» **Exercise instructions**: Every entry below needs to be printed again exactly, with its pictures left out.

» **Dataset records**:
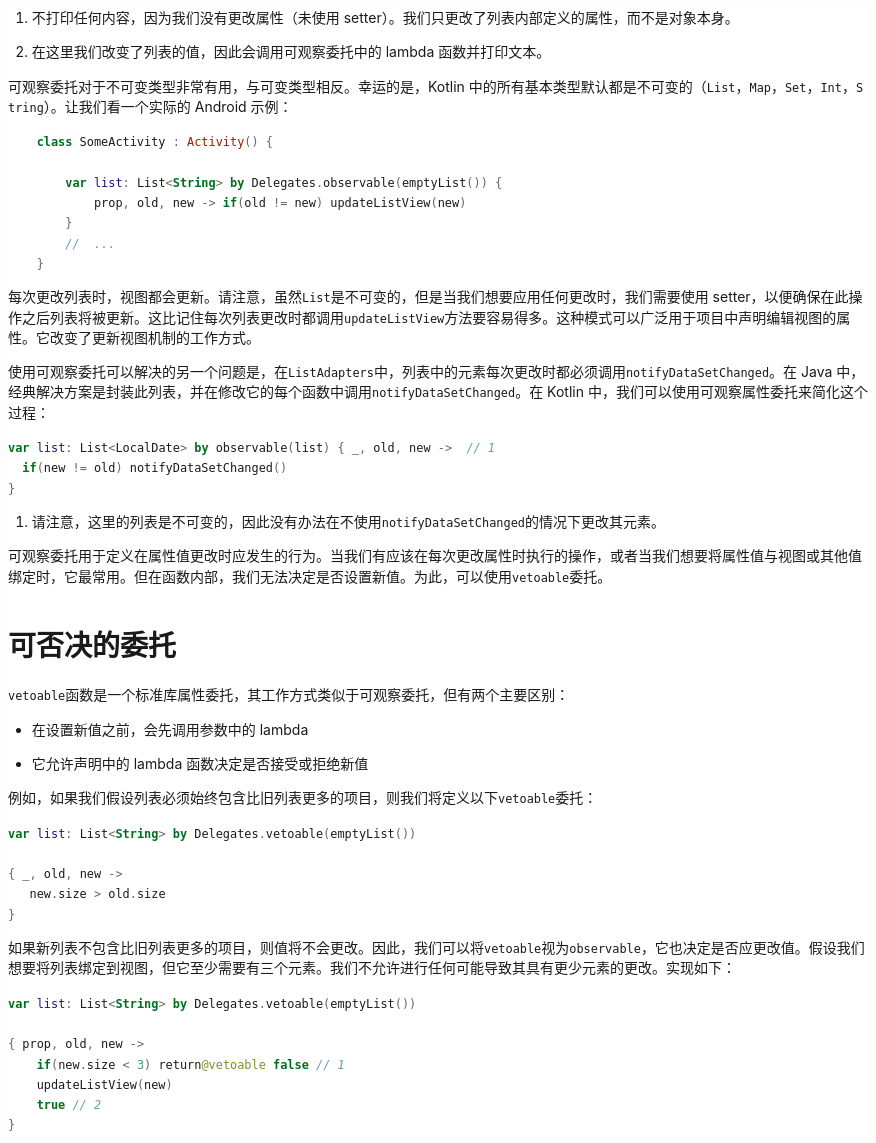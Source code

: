 1.  不打印任何内容，因为我们没有更改属性（未使用 setter）。我们只更改了列表内部定义的属性，而不是对象本身。

1.  在这里我们改变了列表的值，因此会调用可观察委托中的 lambda 函数并打印文本。

可观察委托对于不可变类型非常有用，与可变类型相反。幸运的是，Kotlin 中的所有基本类型默认都是不可变的（`List`，`Map`，`Set`，`Int`，`String`）。让我们看一个实际的 Android 示例：

```kt
    class SomeActivity : Activity() { 

        var list: List<String> by Delegates.observable(emptyList()) { 
            prop, old, new -> if(old != new) updateListView(new) 
        }   
        //  ... 
    } 
```

每次更改列表时，视图都会更新。请注意，虽然`List`是不可变的，但是当我们想要应用任何更改时，我们需要使用 setter，以便确保在此操作之后列表将被更新。这比记住每次列表更改时都调用`updateListView`方法要容易得多。这种模式可以广泛用于项目中声明编辑视图的属性。它改变了更新视图机制的工作方式。

使用可观察委托可以解决的另一个问题是，在`ListAdapters`中，列表中的元素每次更改时都必须调用`notifyDataSetChanged`。在 Java 中，经典解决方案是封装此列表，并在修改它的每个函数中调用`notifyDataSetChanged`。在 Kotlin 中，我们可以使用可观察属性委托来简化这个过程：

```kt
var list: List<LocalDate> by observable(list) { _, old, new ->  // 1 
  if(new != old) notifyDataSetChanged() 
} 
```

1.  请注意，这里的列表是不可变的，因此没有办法在不使用`notifyDataSetChanged`的情况下更改其元素。

可观察委托用于定义在属性值更改时应发生的行为。当我们有应该在每次更改属性时执行的操作，或者当我们想要将属性值与视图或其他值绑定时，它最常用。但在函数内部，我们无法决定是否设置新值。为此，可以使用`vetoable`委托。

# 可否决的委托

`vetoable`函数是一个标准库属性委托，其工作方式类似于可观察委托，但有两个主要区别：

+   在设置新值之前，会先调用参数中的 lambda

+   它允许声明中的 lambda 函数决定是否接受或拒绝新值

例如，如果我们假设列表必须始终包含比旧列表更多的项目，则我们将定义以下`vetoable`委托：

```kt
var list: List<String> by Delegates.vetoable(emptyList()) 

{ _, old, new ->  
   new.size > old.size 
} 
```

如果新列表不包含比旧列表更多的项目，则值将不会更改。因此，我们可以将`vetoable`视为`observable`，它也决定是否应更改值。假设我们想要将列表绑定到视图，但它至少需要有三个元素。我们不允许进行任何可能导致其具有更少元素的更改。实现如下：

```kt
var list: List<String> by Delegates.vetoable(emptyList()) 

{ prop, old, new ->  
    if(new.size < 3) return@vetoable false // 1 
    updateListView(new) 
    true // 2 
} 
```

» **Response box**:
Source code

: 1.  不打印任何内容，因为我们没有更改属性（未使用 setter）。我们只更改了列表内部定义的属性，而不是对象本身。

1.  在这里我们改变了列表的值，因此会调用可观察委托中的 lambda 函数并打印文本。

可观察委托对于不可变类型非常有用，与可变类型相反。幸运的是，Kotlin 中的所有基本类型默认都是不可变的（`List`，`Map`，`Set`，`Int`，`String`）。让我们看一个实际的 Android 示例：

```kt
    class SomeActivity : Activity() { 

        var list: List<String> by Delegates.observable(emptyList()) { 
            prop, old, new -> if(old != new) updateListView(new) 
        }   
        //  ... 
    } 
```

每次更改列表时，视图都会更新。请注意，虽然`List`是不可变的，但是当我们想要应用任何更改时，我们需要使用 setter，以便确保在此操作之后列表将被更新。这比记住每次列表更改时都调用`updateListView`方法要容易得多。这种模式可以广泛用于项目中声明编辑视图的属性。它改变了更新视图机制的工作方式。

使用可观察委托可以解决的另一个问题是，在`ListAdapters`中，列表中的元素每次更改时都必须调用`notifyDataSetChanged`。在 Java 中，经典解决方案是封装此列表，并在修改它的每个函数中调用`notifyDataSetChanged`。在 Kotlin 中，我们可以使用可观察属性委托来简化这个过程：

```kt
var list: List<LocalDate> by observable(list) { _, old, new ->  // 1 
  if(new != old) notifyDataSetChanged() 
} 
```

1.  请注意，这里的列表是不可变的，因此没有办法在不使用`notifyDataSetChanged`的情况下更改其元素。

可观察委托用于定义在属性值更改时应发生的行为。当我们有应该在每次更改属性时执行的操作，或者当我们想要将属性值与视图或其他值绑定时，它最常用。但在函数内部，我们无法决定是否设置新值。为此，可以使用`vetoable`委托。

# 可否决的委托

`vetoable`函数是一个标准库属性委托，其工作方式类似于可观察委托，但有两个主要区别：

+   在设置新值之前，会先调用参数中的 lambda

+   它允许声明中的 lambda 函数决定是否接受或拒绝新值

例如，如果我们假设列表必须始终包含比旧列表更多的项目，则我们将定义以下`vetoable`委托：

```kt
var list: List<String> by Delegates.vetoable(emptyList()) 

{ _, old, new ->  
   new.size > old.size 
} 
```

如果新列表不包含比旧列表更多的项目，则值将不会更改。因此，我们可以将`vetoable`视为`observable`，它也决定是否应更改值。假设我们想要将列表绑定到视图，但它至少需要有三个元素。我们不允许进行任何可能导致其具有更少元素的更改。实现如下：

```kt
var list: List<String> by Delegates.vetoable(emptyList()) 

{ prop, old, new ->  
    if(new.size < 3) return@vetoable false // 1 
    updateListView(new) 
    true // 2 
} 
```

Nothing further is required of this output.